Solcherart über die tatsächlichen Umstände im Ungewissen gelassen zu werden, liegt
aber grundsätzlich nicht im Interesse des Schuldners.
15
Die vorstehenden Grundsätze haben unabhängig davon zu gelten, welchen weiteren
Verlauf das Geschehen auf die nachträgliche Abmahnung hin genommen hat.
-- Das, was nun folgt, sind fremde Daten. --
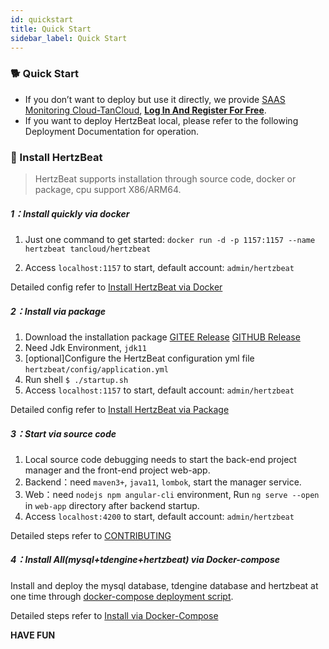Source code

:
 ```yaml
---
id: quickstart  
title: Quick Start    
sidebar_label: Quick Start    
---
```


### 🐕 Quick Start

- If you don’t want to deploy but use it directly, we provide [SAAS Monitoring Cloud-TanCloud](https://console.tancloud.cn), **[Log In And Register For Free](https://console.tancloud.cn)**.
- If you want to deploy HertzBeat local, please refer to the following Deployment Documentation for operation.

### 🍞 Install HertzBeat

> HertzBeat supports installation through source code, docker or package, cpu support X86/ARM64.

##### 1：Install quickly via docker

1. Just one command to get started: `docker run -d -p 1157:1157 --name hertzbeat tancloud/hertzbeat`

2. Access `localhost:1157` to start, default account: `admin/hertzbeat`

Detailed config refer to [Install HertzBeat via Docker](https://hertzbeat.com/docs/start/docker-deploy)

##### 2：Install via package

1. Download the installation package [GITEE Release](https://gitee.com/dromara/hertzbeat/releases) [GITHUB Release](https://github.com/dromara/hertzbeat/releases)
2. Need Jdk Environment, `jdk11`
3. [optional]Configure the HertzBeat configuration yml file `hertzbeat/config/application.yml`
4. Run shell `$ ./startup.sh `
5. Access `localhost:1157` to start, default account: `admin/hertzbeat`

Detailed config refer to [Install HertzBeat via Package](https://hertzbeat.com/docs/start/package-deploy)

##### 3：Start via source code

1. Local source code debugging needs to start the back-end project manager and the front-end project web-app.
2. Backend：need `maven3+`, `java11`, `lombok`, start the manager service.
3. Web：need `nodejs npm angular-cli` environment, Run `ng serve --open` in `web-app` directory after backend startup.
4. Access `localhost:4200` to start, default account: `admin/hertzbeat`

Detailed steps refer to [CONTRIBUTING](../others/contributing)   

##### 4：Install All(mysql+tdengine+hertzbeat) via Docker-compose

Install and deploy the mysql database, tdengine database and hertzbeat at one time through [docker-compose deployment script](https://github.com/dromara/hertzbeat/tree/master/script/docker-compose).

Detailed steps refer to [Install via Docker-Compose](https://github.com/dromara/hertzbeat/tree/master/script/docker-compose)

**HAVE FUN**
In
16
Ansehung des Bedürfnisses nach einer einheitlichen Handhabung in allen Fällen, in
welchen eine Abmahnung noch nach Erlass, aber vor Zustellung einer einstweiligen
Verfügung ausgesprochen worden ist, verbietet sich nämlich eine Differenzierung je
nach Reaktion des Schuldners auf die Abmahnung; die Konsequenz, dass im Einzelfall
(und so auch vorliegend) derjenige Abmahnungsempfänger, der mangels Zustellung
von dem bereits existenten Unterlassungstitel nichts weiß und sich (zu Unrecht) nicht
sofort auf die Abmahnung unterwirft, sondern es auf die Durchführung eines
Gerichtsverfahrens ankommen lässt, mit Blick auf den Kostenersatz für das
Abmahnschreiben besser gestellt wird als der Schuldner, dessen Gläubiger wie im
Regelfall zunächst abmahnt und erst bei Fruchtlosigkeit ein Verfügungsverfahren
einleitet, ist hinzunehmen.
Entsprechende Beurteilungskriterien würden auch im Rahmen einer analogen
Anwendung des § 12 Abs. 1 UWG gelten. Die Vorschrift ist, worauf in den
Gesetzesmaterialien (BT-Drs. 15/1487 a.a.O.) ausdrücklich hingewiesen wird, aus den
zuvor von der wettbewerbsrechtlichen Rechtsprechung angewendeten Regeln über die
Geschäftsführung ohne Auftrag entstanden. Der Senat folgt deshalb der in dem
angefochtenen Urteil zutreffend dargestellten überwiegenden Meinung, dass auch im
Rahmen des § 12 Abs. 1 UWG Kosteninteressen des Schuldners einzubeziehen sind.
Nach Maßgabe dieser Voraussetzung sind die Kosten einer nachträglichen Abmahnung
aber aus den vorstehend ausgeführten Gründen nicht im Schuldnerinteresse und
deshalb auch nicht "erforderlich" i.S. des Gesetzes.
17
3.
18
Die Kostenentscheidung folgt aus § 91 Abs. 1 ZPO.
19
Die Entscheidung über die vorläufige Vollstreckbarkeit ergibt sich aus §§ 708 Nr. 11,
711 ZPO.
20
Der Senat hat im Interesse einer einheitlichen Rechtsprechung zur Frage des
Kostenersatzes von erst nach Erwirken einer einstweiligen Verfügung ausgesprochenen
Abmahnungen die Revision zugelassen.